I’m all for celebrating the characters and the world in the final season but sometimes, trying to serve too masters doesn’t necessarily work out for the best (sorry, Lost). While little callbacks and an occasional character return are both fine, Gossip Girl needs to focus on giving the core characters the send-offs they deserve.
On a related note, I would personally love it if the show never, ever flashed into the future in the finale. Josh Schwartz’s O.C. finale mostly got away with it, almost solely on the charm of the cast. But other shows, like Dawson’s Creek, had somewhat silly finales that spent too much time constructing false drama in “the future” that the audience knew was going to be solved anyway. Just let the story be the story, and let it end.
Everyone has their favorite character or allegiance, but it’s become pretty clear that this is Blair’s story in a lot of ways. It was her wedding in the 100th episode, it was her multiple love triangles that dominated much of the last two seasons, and frankly, she’s the more interesting of the two female leads.
But a big reason for Blair’s prominence in the story is that the writers have struggled to define who Serena is. She has always been a giant mess and in the early going, it seemed like her hyper-earnest demeanor and lack of self-awareness was going to turn her into an updated, more attractive version of Marissa Cooper. Yet in more recent seasons, and especially at the tail-end of last season, Gossip Girl allowed her to recognize and then embrace the truth: She’s kind of the worst. She’s just as manipulative and jealousy-driven as Blair, if not more, but regularly refuses to admit it. While her long-con against Blair might have gotten busted up in the finale, it was pretty cool to watch it unfold.

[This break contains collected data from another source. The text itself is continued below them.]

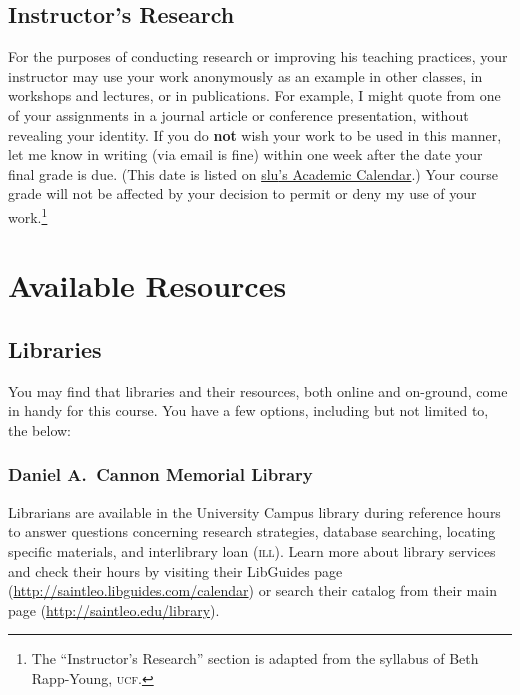 \documentclass[11pt,oneside]{amsart}	%
\begin{document}
\subsection{Instructor's Research} %
\label{sub:instructor_s_research}
For the purposes of conducting research or improving his teaching practices, your instructor may use your work anonymously as an example in other classes, in workshops and lectures, or in publications. For example, I might quote from one of your assignments in a journal article or conference presentation, without revealing your identity. If you do \textbf{not} wish your work to be used in this manner, let me know in writing (via email is fine) within one week after the date your final grade is due. (This date is listed on \href{http://www.saintleo.edu/resources/academic-catalogs-schedules-calendars.aspx}{\ac{slu}'s Academic Calendar}.) Your course grade will not be affected by your decision to permit or deny my use of your work.\footnote{The ``Instructor's Research'' section is adapted from the syllabus of Beth Rapp-Young, \textsc{ucf}.}

\section{Available Resources} %
\label{sec:available_resources}
\subsection{Libraries} %
\label{sub:library_resources}
You may find that libraries and their resources, both online and on-ground, come in handy for this course. You have a few options, including but not limited to, the below:

\subsubsection{Daniel A.\ Cannon Memorial Library} %
\label{ssub:cannon_memorial_library}
Librarians are available in the University Campus library during reference hours to answer questions concerning research strategies, database searching, locating specific materials, and interlibrary loan (\textsc{ill}). Learn more about library services and check their hours by visiting their LibGuides page (\href{http://saintleo.libguides.com/calendar}{http://saintleo.libguides.com/calendar}) or search their catalog from their main page (\href{http://saintleo.edu/library}{http://saintleo.edu/library}).
\end{document}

Nevertheless, the show has, at times, keyed in on these traits only to return to the “Serena is the important It-Girl” well. In the final season, the writers really need to make a choice: Does Serena admit her issues and really work to become Not the Worst, or does she double-down and embrace villainy? I’d love to see the latter happen just because it’s different, but I’ll happily accept the former. Again, the show should take a stand and stick with it.

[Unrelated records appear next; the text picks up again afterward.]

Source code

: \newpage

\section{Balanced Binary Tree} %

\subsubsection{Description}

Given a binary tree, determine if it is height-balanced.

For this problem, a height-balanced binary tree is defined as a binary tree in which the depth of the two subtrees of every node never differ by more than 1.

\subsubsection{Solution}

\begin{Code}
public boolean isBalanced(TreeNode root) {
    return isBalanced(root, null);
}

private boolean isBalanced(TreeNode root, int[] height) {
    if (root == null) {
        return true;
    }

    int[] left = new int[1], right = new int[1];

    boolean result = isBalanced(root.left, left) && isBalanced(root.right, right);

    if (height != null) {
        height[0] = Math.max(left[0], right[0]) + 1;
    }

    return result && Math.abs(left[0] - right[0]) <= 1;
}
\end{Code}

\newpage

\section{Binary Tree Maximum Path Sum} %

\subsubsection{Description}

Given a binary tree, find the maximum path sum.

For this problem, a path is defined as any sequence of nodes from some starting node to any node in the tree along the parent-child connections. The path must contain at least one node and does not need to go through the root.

Okay, I have one more biggie on my wish list that I’d like to share with you folks but I’m warning you right now that it is going to be controversial to a big portion of the audience. I wanted you to be prepared.
Here it comes.
Listen, I get it. People love the Chair. The show often suggests that it also loves the Chair. We’ve been told over and over about how they are this epic romance, destined to find one another time after disastrous time. But after six years and countless occasions of Chuck and Blair severely mistreating and damn-near harming one another, it’s time to move on. There’s a difference between not being able to let go of your first love and a pathological insistence on making yourself miserable by being with someone.
I don’t care if it’s Dan or Nate (LOL), someone new, or no one at all. But Blair needs to be with someone who hasn’t traded her for a building, nearly physically assaulted her, and psychologically tormented her. I’m sorry, but choosing Chuck isn’t a vote for epic love. It’s a cry for help.